Records of chewettes being consumed in England exist from the late 14th century to the beginning of the 17th century. An early mention appears in The Forme of Cury, circa 1390, which gives recipes for "chewetes" on days of non-fasting and fasting:
CHEWETES ON FLESHE DAY
Take there meat of Pork and carve it all to pieces. and hens therewith and do it in a pan and fry it & make a coffin [casing] as to a pie small & do therein. & do thereupon yolks of eggs, hard, powder of ginger and salt, cover it & fry it in grease. Otherwise bake it well and serve it forth.

CHEWETES ON FYSSH DAY
Take turbot, haddock, codling and hake and seethe it. Grind it small and do thereto dates, ground, raisins, pine-nuts, good powder and salt. Make a coffin as before said, close this therein, and fry it in oil.
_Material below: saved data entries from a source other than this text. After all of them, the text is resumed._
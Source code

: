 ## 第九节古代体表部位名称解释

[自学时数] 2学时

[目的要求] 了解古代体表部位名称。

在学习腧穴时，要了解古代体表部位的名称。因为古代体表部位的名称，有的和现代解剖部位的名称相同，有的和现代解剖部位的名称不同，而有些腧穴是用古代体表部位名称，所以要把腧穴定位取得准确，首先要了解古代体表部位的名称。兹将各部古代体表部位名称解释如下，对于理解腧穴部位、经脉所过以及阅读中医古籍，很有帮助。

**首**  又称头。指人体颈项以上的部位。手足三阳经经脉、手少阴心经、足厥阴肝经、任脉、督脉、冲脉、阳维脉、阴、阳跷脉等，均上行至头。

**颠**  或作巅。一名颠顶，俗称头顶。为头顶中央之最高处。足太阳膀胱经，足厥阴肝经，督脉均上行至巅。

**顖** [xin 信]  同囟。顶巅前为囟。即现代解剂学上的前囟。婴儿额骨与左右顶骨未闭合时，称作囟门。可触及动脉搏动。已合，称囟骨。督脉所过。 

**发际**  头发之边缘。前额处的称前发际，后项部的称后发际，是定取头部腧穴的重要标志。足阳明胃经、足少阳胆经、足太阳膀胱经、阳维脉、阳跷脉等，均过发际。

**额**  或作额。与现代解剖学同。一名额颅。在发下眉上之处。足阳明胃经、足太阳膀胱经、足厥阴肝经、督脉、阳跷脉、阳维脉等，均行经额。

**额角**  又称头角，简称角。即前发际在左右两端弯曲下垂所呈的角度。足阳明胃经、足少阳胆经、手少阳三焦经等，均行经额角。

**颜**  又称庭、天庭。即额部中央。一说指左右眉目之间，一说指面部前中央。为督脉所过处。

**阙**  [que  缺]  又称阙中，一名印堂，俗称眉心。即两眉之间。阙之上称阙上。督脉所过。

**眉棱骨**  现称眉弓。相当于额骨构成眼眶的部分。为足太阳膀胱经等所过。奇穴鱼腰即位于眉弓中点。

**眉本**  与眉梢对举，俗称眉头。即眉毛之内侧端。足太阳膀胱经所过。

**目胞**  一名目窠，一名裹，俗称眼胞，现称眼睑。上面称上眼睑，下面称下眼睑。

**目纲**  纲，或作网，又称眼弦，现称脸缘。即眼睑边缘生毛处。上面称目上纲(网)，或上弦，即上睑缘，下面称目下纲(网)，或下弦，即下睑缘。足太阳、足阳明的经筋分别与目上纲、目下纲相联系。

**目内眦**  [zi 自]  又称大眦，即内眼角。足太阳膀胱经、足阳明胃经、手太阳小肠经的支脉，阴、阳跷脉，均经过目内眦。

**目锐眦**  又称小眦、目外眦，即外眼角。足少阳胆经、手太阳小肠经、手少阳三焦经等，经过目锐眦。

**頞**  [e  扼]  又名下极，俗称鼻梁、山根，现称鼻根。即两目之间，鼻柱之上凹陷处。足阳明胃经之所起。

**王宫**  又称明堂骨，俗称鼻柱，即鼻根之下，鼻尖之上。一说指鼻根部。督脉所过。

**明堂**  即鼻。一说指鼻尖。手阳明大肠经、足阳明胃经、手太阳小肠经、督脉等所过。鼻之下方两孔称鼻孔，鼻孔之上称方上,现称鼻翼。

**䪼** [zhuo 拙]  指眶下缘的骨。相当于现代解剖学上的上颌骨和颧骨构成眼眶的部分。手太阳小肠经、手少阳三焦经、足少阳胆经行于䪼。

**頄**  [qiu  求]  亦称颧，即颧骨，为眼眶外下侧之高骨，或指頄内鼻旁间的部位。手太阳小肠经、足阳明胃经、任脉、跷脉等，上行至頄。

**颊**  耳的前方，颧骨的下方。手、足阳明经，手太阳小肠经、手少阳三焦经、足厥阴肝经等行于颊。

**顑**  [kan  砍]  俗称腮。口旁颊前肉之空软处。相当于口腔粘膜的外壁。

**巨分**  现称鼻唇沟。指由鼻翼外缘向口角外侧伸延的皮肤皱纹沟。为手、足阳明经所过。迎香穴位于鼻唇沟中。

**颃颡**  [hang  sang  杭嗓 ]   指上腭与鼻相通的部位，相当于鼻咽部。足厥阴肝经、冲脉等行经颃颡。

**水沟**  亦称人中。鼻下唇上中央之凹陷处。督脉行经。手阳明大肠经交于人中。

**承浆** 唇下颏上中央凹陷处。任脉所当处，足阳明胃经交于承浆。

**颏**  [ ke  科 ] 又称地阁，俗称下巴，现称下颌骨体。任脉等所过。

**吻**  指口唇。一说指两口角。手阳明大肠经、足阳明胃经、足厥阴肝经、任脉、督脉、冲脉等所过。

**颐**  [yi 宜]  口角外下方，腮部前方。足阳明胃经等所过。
Otherwise stew it in ginger with sugar, or in wine, or bake it, & serve forth.
In the English cookbook Liber Cure Cocorum, published circa 1430, recipes are again listed for "chewetes on fysshe day" and "chewetes on flesshe daye". Unlike those in the Forme of Cury, however, these are given in rhyming verse, with the recipe for "chewetes on flesshe daye" given as follows:

Chewetes on flesshe daye

Take lyver of porke and kerve hit smalle,
For a pye be hewn hit schalle,
And hennes therwith do all in a panne,
And frye hit wele as thou wele kanne;
Make a cofyne as for a smalle pye,
And that therein; and yolks therby
Of harde eggs boiled, and also thou take
Powder of gynger and salt to bake;
Kerve hit and fry hit in greece ful gode,
Wele pynched served on last by tho rode
Here endes oure cookery, that I of spake,
Of potage, hasteletes, and mete I bake
And sawce ther to, with oute lying,
Cryst must our sowles to hevene bryng.

By the early 17th century, Gervase Markham gave a recipe for a late chewette in the 1623 text The English Huswife: (Note: In Merkham's recipe, brawnes refers to muscled leg meat. Comfets, also known as sugar plums, were a method of coating fruit or nuts in a sugar syrup.)
Take the brawnes and the wings of Capons and Chickens after they haue been rosted, and pull away the skin; then shred them with fine Mutten suet very small; then season it with cloues, mace, cinamon, suger and salt; then put to raysins of the Sunne and currants, and slic’t dates, and orange pills, and being well mixt together, put it into small coffins made for the purpose, and strow on the top of them good store of caraway Comfets: then couer them, and bake them with a gentle heate, and these Chewets you may also make of rosted Veale, seasoned as before shewed, and of all parts the loyne is the best.

== Related dishes ==
The chewette is credited by several food historians as a precursor to the mince pie. Chewettes were among several similar dishes in the middle of the second millennium; Livingston draws one such comparison to the pasté of contemporary France. According to the food historian Glyn Hughes, chewettes may be similar to the whist pie of Lancashire, which continues to be eaten.